Christine Rosen writes for National Review Online about our hapless vice president.
In late August, the National Aeronautics and Space Administration (NASA) announced that it had to cancel the launch of its Artemis I rocket. A spokesperson for the space agency told the Associated Press that the delay had been caused by a “cascade of problems culminating in unexplained engine trouble.”
Substitute “political trouble” for “engine trouble” and you would have an apt description of the vice presidency of Kamala Harris, who was at the Kennedy Space Center to witness the launch as chairwoman of the National Space Council. It was yet another missed opportunity for Harris to look competent and statesmanlike. …
… Harris’s efforts at public speaking have been similarly torturous: At a speech in Louisiana in March, she rambled about “the significance of the passage of time,” repeating the phrase four times while failing to say anything of substance. … Somehow her public performances always end up sounding like they were delivered by glitchy AI.

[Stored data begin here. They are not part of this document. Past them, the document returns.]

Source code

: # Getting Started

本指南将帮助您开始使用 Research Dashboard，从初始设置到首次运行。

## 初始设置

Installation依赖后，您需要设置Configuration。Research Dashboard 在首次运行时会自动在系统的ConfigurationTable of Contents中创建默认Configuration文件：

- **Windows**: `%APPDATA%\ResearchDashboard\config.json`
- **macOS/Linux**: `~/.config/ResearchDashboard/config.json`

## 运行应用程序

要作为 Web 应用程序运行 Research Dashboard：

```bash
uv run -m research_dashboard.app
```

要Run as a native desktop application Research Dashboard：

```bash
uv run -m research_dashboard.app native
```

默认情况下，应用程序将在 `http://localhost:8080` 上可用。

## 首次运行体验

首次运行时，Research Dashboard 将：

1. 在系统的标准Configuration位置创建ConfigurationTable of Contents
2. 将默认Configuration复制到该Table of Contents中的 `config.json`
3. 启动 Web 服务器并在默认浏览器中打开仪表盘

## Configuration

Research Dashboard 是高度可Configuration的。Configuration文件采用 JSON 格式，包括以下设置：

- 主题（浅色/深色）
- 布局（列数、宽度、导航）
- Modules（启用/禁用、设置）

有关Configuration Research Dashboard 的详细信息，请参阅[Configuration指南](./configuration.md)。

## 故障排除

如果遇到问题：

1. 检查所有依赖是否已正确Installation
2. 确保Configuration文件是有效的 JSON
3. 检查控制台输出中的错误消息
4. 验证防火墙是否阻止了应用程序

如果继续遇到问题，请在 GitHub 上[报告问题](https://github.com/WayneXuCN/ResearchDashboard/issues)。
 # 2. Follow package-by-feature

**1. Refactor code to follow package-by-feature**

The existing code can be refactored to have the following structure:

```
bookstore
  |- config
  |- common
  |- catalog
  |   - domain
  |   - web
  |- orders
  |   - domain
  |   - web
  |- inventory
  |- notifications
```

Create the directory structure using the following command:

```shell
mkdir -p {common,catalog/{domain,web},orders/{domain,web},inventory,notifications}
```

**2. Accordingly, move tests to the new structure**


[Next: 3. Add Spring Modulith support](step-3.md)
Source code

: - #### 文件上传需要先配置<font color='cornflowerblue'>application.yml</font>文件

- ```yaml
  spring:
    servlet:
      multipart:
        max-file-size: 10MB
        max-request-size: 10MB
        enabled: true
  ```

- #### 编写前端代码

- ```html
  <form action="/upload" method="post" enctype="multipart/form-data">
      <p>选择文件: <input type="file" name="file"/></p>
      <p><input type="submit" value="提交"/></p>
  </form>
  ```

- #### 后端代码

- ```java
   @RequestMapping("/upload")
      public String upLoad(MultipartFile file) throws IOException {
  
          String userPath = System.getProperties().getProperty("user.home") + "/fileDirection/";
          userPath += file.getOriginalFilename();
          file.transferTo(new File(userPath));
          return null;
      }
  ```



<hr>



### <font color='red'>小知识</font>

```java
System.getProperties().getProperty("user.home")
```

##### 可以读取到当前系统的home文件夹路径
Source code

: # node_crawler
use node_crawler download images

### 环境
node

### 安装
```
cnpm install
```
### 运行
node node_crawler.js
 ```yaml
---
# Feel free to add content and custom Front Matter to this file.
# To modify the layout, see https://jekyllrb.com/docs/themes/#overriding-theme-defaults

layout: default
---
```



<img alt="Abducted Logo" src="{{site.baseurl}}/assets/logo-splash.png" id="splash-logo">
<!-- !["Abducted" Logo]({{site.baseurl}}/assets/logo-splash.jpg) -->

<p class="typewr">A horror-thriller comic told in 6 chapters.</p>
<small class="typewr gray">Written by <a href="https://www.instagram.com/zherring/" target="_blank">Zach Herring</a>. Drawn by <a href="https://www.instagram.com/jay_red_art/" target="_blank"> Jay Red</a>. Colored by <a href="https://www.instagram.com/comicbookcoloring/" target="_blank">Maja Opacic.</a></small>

Kamala Harris ranks among the worst vice presidents in modern memory, with historically low approval ratings. How did this happen? She was supposed to be the perfect liberal hero: a woman of color with experience as a prosecutor, a state attorney general, and a U.S. senator. Having been picked as a running mate and an energetic counterpart to the ageing Joe Biden, she was determined not to fade into the background of what early on was promoted as the “Biden-Harris administration.”
But Harris’s seemingly perfect identity-politics résumé is perhaps the main reason she has proven to be unsuited to the task. Having risen to power in deep-blue California, she has rarely been seriously criticized or forced to defend herself to voters or colleagues who weren’t already on her side. As a result, she has never had to develop the charisma, persuasiveness, and eloquence of a successful politician.